- AIM OF THE EXERCISE
Below are the records; copy each line in which "class" occurs.
[INPUT MATERIAL Boundary: Start]
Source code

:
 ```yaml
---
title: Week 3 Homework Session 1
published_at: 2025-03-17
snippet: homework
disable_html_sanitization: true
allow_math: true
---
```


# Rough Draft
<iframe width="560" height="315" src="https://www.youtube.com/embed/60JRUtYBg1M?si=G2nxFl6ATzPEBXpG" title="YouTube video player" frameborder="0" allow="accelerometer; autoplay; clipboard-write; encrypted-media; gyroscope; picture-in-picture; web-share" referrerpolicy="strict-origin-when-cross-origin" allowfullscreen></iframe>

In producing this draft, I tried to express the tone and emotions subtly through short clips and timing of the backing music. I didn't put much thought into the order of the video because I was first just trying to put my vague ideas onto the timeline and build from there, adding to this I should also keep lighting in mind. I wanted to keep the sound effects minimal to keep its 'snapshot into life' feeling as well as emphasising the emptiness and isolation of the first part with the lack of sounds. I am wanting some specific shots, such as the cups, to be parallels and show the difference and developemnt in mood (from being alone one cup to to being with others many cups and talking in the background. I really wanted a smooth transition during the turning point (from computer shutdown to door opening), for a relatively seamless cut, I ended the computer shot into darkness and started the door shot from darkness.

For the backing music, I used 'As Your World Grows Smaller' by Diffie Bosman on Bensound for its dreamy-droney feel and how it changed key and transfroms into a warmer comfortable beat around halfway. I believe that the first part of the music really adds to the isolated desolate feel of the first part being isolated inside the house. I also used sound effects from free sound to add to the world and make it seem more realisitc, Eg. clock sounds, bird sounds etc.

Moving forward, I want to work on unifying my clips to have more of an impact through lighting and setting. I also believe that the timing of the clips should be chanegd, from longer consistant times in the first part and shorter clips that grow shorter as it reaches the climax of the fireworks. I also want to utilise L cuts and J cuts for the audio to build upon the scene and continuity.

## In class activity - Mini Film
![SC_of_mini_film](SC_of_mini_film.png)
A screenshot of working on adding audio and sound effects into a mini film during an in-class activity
[INPUT MATERIAL Boundary: End]
[INPUT MATERIAL Boundary: Start]
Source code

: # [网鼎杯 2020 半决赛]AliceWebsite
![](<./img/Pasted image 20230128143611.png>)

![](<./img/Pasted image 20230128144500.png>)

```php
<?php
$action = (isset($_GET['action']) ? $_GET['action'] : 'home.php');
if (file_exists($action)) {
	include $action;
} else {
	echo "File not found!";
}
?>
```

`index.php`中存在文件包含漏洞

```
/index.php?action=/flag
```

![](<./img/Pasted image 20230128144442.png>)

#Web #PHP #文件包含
[INPUT MATERIAL Boundary: End]
- WRITTEN ANSWER
## In class activity - Mini Film
A screenshot of working on adding audio and sound effects into a mini film during an in-class activity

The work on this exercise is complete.